_Exercise instructions:_ Scan the material below for the string "IthSequenceElement". Report every line that has it.

━━ Material shown

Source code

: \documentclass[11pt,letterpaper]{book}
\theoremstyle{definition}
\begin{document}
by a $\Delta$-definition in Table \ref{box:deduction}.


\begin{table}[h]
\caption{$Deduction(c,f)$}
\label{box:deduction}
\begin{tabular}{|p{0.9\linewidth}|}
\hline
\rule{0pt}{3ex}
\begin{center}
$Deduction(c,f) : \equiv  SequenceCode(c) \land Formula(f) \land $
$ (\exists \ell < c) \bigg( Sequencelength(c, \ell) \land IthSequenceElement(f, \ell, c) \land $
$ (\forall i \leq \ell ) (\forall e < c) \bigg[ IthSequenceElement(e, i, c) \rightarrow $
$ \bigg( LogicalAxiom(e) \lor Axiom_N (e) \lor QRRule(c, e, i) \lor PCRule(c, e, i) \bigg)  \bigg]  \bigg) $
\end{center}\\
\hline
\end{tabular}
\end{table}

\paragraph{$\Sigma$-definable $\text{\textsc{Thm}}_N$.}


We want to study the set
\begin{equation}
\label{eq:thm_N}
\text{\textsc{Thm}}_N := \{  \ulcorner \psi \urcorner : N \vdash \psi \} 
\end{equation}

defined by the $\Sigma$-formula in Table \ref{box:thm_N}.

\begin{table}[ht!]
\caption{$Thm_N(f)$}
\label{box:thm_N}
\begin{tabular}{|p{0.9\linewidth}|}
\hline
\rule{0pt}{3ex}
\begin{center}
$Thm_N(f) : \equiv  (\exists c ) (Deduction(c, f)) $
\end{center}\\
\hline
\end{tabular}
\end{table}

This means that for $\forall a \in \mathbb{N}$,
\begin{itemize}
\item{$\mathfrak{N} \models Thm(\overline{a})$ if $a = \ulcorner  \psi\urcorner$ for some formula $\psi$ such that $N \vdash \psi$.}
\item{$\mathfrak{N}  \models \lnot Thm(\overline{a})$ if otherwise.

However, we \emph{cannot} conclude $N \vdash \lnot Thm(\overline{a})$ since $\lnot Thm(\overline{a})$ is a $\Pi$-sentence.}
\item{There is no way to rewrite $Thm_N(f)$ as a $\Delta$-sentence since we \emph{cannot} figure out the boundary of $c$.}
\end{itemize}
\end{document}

━━━━

_Written response:_
$ (\exists \ell < c) \bigg( Sequencelength(c, \ell) \land IthSequenceElement(f, \ell, c) \land $
$ (\forall i \leq \ell ) (\forall e < c) \bigg[ IthSequenceElement(e, i, c) \rightarrow $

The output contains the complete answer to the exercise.